(Stored items from a collection)

* * * *

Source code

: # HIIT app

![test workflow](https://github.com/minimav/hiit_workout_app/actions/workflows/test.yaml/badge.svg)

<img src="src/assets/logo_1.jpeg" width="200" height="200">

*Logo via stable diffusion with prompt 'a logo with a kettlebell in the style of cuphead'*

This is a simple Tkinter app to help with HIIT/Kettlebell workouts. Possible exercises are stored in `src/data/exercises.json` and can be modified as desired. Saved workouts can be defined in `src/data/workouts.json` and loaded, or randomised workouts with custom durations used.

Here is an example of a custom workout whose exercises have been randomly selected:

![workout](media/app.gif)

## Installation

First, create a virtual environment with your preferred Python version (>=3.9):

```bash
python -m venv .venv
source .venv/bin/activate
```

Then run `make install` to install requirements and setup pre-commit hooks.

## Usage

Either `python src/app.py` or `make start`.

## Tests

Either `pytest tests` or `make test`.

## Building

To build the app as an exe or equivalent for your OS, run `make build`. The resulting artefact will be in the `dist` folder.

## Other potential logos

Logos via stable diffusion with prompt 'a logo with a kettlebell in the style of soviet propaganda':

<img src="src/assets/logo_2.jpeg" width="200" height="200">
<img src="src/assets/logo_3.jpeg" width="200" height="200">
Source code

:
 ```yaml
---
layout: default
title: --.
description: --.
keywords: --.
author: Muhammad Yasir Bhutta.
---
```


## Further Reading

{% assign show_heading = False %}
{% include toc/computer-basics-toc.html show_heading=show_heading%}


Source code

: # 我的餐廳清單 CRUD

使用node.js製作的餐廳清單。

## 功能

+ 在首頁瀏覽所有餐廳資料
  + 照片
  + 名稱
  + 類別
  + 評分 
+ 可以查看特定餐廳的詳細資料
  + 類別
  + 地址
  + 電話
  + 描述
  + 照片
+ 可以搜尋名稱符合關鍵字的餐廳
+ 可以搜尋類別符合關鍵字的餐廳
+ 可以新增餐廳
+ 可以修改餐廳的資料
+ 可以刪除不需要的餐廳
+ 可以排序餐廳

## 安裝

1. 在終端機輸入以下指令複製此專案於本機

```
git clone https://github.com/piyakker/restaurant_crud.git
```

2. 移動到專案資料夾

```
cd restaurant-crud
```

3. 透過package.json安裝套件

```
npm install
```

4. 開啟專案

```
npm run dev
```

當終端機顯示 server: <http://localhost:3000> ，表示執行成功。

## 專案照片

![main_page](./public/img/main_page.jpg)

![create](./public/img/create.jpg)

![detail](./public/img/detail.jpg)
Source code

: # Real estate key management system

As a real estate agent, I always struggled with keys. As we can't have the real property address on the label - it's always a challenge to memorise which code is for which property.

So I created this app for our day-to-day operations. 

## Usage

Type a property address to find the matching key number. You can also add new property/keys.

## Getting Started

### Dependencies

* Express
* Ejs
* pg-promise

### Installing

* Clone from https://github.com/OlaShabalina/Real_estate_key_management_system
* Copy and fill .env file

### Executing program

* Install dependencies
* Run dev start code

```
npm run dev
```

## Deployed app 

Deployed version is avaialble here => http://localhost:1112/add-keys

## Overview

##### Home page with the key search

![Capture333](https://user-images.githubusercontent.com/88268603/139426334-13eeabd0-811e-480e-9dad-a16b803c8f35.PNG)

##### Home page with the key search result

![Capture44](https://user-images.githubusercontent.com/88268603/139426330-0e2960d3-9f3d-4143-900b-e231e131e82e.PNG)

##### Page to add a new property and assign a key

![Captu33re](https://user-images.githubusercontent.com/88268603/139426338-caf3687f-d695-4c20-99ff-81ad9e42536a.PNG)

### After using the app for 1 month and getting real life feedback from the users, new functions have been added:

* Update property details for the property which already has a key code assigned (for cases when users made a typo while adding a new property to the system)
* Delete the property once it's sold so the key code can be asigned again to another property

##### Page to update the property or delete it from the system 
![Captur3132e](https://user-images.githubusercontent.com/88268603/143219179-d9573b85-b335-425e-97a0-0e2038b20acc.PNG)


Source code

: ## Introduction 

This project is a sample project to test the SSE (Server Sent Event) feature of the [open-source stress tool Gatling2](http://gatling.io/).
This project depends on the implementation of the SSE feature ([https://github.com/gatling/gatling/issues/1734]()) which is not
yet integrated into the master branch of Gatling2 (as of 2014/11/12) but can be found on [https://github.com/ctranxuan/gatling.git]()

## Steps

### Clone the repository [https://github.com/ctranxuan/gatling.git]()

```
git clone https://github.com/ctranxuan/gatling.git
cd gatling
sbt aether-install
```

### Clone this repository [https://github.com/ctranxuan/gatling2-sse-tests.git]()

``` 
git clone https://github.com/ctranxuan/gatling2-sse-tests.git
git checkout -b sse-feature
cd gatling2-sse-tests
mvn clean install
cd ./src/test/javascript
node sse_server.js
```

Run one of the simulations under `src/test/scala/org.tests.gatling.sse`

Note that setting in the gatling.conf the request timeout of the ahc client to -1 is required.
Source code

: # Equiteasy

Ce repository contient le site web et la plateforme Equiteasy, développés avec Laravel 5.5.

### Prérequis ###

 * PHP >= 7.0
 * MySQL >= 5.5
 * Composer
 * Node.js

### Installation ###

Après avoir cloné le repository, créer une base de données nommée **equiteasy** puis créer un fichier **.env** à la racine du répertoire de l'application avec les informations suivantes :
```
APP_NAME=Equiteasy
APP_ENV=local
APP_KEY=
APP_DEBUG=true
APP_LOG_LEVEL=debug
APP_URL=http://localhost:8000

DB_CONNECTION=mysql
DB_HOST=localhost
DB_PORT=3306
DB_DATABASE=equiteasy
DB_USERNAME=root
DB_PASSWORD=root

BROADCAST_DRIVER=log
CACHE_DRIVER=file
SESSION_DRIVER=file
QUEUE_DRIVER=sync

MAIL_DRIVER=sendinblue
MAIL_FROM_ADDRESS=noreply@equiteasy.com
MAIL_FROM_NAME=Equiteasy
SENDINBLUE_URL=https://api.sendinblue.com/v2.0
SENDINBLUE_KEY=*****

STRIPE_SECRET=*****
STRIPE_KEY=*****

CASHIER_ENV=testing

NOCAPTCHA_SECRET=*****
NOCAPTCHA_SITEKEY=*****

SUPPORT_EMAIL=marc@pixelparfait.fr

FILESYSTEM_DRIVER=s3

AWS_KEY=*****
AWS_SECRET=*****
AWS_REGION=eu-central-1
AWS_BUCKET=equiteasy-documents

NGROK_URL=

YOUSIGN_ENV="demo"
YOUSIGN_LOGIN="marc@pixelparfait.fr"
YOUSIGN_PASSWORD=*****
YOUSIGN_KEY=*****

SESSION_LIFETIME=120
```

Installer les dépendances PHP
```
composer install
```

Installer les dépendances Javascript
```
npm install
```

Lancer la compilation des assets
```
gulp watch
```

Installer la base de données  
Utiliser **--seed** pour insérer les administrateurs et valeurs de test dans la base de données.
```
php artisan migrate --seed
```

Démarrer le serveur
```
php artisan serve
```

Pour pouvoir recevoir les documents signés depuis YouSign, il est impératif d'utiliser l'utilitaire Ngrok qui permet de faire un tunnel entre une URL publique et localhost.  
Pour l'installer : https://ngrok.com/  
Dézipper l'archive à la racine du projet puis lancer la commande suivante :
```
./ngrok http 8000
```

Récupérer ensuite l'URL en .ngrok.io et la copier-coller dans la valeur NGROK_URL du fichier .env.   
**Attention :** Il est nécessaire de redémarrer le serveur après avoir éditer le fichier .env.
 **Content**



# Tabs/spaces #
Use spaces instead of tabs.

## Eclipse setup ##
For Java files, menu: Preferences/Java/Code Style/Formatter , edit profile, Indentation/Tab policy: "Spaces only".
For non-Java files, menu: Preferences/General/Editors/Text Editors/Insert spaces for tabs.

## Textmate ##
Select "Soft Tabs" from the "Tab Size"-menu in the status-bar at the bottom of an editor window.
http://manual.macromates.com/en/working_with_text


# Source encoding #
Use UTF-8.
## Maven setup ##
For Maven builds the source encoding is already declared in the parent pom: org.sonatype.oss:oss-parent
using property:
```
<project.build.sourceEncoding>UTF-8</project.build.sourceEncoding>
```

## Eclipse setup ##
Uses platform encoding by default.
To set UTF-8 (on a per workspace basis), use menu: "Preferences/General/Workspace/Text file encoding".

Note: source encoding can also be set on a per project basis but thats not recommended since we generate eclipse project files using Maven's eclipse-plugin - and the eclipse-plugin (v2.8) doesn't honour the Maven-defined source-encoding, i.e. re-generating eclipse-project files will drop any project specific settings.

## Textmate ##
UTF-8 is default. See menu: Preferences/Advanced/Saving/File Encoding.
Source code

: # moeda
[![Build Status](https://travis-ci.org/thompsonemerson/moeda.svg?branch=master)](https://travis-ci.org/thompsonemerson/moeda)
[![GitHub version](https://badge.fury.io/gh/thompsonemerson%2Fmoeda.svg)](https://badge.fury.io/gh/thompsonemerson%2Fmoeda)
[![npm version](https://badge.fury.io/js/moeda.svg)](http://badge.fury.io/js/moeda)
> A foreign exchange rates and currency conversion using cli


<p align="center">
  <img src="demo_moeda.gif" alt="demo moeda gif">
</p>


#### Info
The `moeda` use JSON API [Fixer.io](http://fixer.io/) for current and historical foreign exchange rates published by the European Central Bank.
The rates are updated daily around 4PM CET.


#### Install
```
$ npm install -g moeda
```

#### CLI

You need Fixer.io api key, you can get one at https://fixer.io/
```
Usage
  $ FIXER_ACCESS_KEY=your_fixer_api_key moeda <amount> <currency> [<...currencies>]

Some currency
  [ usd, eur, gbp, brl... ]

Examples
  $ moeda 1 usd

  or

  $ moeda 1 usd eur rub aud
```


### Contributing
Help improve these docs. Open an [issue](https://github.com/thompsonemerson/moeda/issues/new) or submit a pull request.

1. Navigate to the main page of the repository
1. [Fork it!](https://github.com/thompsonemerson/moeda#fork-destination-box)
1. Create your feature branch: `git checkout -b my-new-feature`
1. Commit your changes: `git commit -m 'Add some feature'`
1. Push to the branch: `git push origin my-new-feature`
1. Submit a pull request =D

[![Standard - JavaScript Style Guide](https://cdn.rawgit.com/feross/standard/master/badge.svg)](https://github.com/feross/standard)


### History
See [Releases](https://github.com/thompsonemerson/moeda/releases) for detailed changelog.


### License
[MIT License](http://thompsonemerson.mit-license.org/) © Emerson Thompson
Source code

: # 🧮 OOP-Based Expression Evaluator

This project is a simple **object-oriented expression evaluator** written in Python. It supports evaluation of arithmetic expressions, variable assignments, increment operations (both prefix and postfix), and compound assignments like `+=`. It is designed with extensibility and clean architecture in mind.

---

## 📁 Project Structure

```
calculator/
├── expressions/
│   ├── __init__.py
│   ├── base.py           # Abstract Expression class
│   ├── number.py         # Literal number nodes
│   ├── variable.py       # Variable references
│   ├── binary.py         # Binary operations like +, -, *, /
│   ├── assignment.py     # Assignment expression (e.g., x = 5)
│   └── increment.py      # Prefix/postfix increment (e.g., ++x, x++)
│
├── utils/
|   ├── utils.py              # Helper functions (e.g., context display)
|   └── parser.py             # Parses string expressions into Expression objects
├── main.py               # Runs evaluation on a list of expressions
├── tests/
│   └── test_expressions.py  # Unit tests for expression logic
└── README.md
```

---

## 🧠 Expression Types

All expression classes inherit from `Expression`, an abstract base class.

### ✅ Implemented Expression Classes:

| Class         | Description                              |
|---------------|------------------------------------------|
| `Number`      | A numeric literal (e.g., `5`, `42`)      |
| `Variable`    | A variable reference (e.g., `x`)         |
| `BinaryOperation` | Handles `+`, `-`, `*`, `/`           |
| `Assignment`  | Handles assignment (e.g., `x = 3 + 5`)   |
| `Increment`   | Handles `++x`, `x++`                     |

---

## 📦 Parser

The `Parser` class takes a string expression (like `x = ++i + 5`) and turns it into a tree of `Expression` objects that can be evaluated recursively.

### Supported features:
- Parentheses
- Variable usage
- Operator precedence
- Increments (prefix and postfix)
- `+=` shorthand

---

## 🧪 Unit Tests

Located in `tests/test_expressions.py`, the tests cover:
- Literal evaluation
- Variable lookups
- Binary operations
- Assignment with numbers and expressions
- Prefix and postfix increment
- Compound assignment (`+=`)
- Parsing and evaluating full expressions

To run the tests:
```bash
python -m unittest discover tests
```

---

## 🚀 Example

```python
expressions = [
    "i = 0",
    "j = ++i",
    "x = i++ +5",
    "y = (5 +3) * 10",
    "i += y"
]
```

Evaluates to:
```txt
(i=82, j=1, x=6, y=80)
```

* * * *

■ **WHAT THE TASK REQUIRES**
When a line of the data holds the string "diffusion", pick it out and copy it.

■ **SOLVED EXERCISE**
*Logo via stable diffusion with prompt 'a logo with a kettlebell in the style of cuphead'*
Logos via stable diffusion with prompt 'a logo with a kettlebell in the style of soviet propaganda':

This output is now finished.